### Problem details
Below this sentence is a listing; return exactly its lines from the one with "I had considered" to the one with "Run the game", both kept, and nothing more.
:::
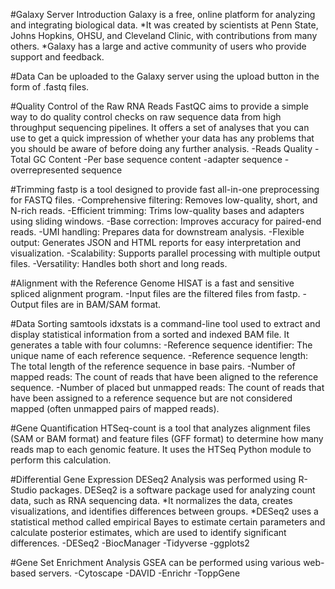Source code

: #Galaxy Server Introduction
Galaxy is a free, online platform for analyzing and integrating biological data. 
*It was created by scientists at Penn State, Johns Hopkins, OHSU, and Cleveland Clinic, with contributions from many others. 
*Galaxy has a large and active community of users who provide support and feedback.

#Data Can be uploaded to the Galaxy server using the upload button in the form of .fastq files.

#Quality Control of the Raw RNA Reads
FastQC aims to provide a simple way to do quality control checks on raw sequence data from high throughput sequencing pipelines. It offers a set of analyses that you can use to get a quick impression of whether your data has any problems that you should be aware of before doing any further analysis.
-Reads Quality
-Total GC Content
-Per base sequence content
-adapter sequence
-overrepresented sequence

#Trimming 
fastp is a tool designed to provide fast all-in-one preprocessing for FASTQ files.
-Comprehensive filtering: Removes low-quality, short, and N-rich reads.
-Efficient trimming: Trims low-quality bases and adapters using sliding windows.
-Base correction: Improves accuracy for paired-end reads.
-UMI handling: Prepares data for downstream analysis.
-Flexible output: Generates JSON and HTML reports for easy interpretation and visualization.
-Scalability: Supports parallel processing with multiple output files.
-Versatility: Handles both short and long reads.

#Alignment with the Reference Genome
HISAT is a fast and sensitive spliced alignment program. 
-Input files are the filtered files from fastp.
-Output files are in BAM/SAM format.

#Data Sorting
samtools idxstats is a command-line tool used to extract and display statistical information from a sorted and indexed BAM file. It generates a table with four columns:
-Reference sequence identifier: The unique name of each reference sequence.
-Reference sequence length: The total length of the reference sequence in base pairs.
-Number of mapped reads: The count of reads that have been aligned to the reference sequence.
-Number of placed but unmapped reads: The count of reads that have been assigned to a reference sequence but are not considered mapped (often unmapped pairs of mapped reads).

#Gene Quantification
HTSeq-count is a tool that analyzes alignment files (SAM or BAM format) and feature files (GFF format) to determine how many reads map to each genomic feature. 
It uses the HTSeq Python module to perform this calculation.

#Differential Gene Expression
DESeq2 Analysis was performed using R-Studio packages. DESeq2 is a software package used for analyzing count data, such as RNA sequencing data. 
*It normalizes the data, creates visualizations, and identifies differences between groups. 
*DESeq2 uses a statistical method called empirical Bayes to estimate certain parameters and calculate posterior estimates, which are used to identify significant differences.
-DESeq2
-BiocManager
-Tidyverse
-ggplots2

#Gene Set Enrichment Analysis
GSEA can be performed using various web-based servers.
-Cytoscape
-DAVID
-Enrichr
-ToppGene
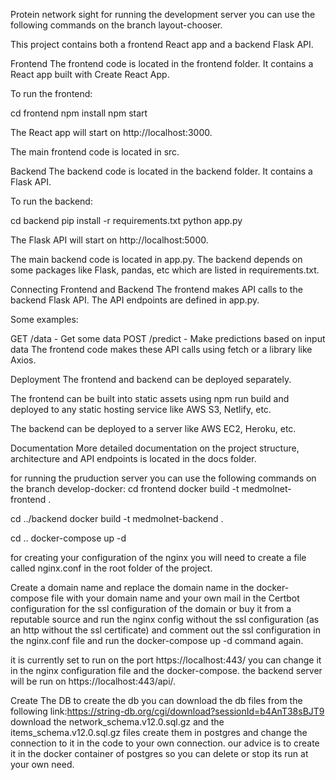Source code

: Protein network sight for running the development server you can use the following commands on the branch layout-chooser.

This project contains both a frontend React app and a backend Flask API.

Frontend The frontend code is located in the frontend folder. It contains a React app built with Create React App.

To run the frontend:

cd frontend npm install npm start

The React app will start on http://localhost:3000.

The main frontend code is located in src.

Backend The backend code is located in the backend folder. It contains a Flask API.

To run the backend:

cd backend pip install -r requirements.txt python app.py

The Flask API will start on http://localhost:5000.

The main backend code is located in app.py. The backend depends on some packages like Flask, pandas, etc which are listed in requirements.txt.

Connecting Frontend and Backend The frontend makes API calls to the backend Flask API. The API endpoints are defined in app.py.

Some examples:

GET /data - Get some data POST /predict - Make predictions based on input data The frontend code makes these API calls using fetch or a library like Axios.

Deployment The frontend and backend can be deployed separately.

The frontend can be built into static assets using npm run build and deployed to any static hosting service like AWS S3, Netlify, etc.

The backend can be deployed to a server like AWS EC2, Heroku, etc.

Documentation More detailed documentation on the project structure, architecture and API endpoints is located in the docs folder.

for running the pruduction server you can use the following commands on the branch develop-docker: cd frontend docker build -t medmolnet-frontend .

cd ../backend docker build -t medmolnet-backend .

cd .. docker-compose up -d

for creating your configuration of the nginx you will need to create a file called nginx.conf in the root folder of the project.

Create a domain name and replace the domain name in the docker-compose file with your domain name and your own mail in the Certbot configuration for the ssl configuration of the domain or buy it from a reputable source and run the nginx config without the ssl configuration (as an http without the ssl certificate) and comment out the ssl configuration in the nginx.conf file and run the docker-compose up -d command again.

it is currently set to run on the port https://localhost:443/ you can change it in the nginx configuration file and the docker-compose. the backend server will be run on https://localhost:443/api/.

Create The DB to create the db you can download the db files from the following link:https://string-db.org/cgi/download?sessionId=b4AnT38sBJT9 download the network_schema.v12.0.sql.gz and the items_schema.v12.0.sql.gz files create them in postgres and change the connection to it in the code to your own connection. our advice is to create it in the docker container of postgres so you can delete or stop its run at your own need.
:::
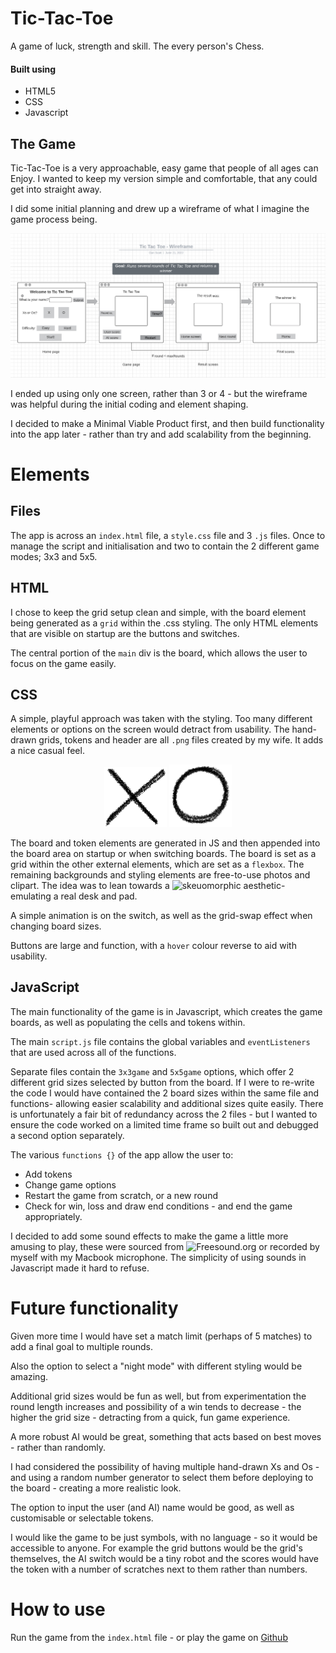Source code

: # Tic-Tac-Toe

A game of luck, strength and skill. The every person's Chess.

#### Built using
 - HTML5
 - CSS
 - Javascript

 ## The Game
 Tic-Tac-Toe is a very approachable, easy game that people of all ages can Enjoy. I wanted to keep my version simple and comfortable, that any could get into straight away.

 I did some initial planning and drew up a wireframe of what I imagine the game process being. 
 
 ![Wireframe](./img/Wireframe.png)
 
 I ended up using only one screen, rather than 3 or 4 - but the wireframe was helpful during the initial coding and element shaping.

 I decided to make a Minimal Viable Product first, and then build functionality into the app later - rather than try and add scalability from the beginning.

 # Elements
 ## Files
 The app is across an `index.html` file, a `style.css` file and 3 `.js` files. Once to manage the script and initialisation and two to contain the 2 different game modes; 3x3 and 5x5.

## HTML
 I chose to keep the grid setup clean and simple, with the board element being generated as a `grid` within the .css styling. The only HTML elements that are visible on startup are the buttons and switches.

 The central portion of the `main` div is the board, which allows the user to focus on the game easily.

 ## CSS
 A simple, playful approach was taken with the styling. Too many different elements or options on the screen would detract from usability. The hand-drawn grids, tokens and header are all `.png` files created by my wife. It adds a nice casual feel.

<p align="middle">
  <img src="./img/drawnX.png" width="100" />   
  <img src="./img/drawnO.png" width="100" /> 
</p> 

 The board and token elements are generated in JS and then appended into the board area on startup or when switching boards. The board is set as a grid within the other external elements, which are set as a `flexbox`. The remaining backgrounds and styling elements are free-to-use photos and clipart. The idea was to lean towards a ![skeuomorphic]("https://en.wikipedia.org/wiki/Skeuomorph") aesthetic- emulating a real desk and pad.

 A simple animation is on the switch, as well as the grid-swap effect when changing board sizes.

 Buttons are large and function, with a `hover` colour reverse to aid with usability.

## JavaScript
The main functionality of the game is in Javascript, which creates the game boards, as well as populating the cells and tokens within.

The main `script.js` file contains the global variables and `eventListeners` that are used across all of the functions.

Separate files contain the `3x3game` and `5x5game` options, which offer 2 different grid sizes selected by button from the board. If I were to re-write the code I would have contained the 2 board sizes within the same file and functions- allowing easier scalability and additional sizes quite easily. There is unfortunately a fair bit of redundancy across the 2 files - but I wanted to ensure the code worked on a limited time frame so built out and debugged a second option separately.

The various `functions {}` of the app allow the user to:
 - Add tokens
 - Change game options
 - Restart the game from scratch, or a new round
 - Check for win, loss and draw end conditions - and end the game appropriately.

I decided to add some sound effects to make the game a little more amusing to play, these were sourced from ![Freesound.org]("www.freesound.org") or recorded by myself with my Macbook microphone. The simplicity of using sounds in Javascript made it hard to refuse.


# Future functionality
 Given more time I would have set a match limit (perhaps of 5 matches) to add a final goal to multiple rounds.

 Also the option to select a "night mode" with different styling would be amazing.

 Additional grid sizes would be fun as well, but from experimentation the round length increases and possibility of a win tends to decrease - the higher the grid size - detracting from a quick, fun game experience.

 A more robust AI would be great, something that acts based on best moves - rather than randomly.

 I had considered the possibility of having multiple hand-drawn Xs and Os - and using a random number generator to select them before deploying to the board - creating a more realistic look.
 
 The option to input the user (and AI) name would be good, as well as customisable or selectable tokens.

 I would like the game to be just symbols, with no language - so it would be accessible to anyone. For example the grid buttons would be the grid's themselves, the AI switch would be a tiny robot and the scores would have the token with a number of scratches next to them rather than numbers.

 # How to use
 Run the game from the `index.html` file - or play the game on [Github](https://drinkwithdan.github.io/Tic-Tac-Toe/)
:::
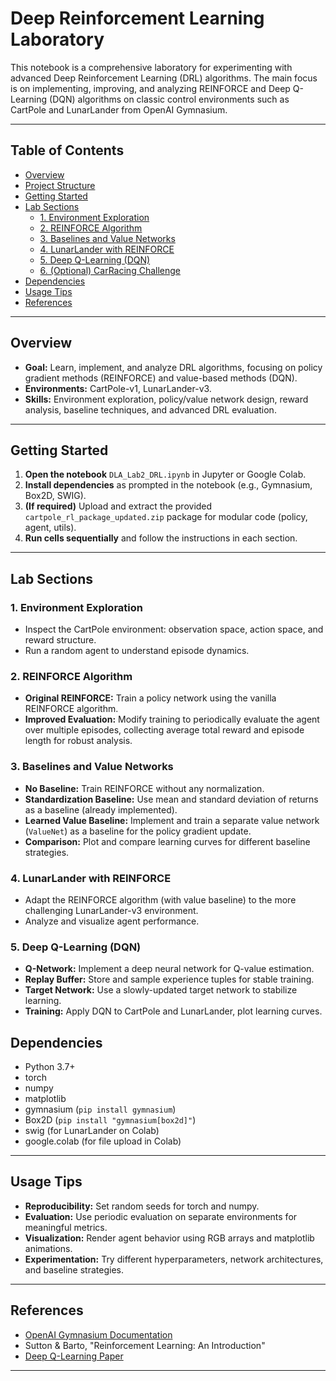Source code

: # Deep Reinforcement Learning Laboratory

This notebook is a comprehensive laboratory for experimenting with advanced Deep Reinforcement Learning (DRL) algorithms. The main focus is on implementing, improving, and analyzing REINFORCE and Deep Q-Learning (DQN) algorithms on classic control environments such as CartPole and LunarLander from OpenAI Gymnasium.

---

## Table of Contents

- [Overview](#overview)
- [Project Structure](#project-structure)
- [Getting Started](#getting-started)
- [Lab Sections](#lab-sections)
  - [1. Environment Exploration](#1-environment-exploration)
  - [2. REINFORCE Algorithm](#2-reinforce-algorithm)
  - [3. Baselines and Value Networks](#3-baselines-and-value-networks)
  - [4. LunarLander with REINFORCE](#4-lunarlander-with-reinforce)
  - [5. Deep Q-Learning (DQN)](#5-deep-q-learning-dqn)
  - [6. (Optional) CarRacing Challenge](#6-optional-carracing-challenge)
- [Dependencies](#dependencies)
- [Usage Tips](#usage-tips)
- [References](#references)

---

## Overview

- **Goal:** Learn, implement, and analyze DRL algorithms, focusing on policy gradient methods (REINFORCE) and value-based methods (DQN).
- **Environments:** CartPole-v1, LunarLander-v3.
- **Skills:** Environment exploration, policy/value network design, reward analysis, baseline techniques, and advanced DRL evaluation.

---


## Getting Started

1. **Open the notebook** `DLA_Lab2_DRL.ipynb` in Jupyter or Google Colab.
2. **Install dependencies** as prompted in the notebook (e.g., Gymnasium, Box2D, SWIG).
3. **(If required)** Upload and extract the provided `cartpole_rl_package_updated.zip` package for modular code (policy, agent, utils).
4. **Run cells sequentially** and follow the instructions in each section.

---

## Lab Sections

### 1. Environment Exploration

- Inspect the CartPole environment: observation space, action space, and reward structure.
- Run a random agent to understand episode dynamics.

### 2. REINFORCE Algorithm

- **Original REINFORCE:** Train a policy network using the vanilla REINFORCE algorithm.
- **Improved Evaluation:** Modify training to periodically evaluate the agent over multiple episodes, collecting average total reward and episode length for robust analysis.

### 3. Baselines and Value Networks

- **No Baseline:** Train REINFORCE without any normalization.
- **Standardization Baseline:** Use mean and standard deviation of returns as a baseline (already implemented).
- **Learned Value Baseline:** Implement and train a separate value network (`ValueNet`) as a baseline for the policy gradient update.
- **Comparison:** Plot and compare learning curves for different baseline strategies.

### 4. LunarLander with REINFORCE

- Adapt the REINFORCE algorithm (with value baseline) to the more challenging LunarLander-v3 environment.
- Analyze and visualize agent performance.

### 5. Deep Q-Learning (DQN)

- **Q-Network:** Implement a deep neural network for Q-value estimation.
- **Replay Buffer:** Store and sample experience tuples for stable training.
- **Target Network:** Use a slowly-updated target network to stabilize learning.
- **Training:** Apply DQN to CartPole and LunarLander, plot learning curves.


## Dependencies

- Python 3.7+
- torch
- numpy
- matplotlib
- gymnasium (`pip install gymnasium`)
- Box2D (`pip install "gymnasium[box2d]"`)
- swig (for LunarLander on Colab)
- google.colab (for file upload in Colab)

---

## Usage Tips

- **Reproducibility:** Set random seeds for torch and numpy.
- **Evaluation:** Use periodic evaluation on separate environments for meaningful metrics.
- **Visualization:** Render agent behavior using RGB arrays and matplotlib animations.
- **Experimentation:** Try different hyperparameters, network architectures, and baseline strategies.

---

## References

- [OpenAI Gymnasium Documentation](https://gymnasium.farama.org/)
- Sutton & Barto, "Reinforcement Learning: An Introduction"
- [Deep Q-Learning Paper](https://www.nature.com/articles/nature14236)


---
:::
### Solution to this exercise
 I had considered the possibility of having multiple hand-drawn Xs and Os - and using a random number generator to select them before deploying to the board - creating a more realistic look.
 
 The option to input the user (and AI) name would be good, as well as customisable or selectable tokens.

 I would like the game to be just symbols, with no language - so it would be accessible to anyone. For example the grid buttons would be the grid's themselves, the AI switch would be a tiny robot and the scores would have the token with a number of scratches next to them rather than numbers.

 # How to use
 Run the game from the `index.html` file - or play the game on [Github](https://drinkwithdan.github.io/Tic-Tac-Toe/)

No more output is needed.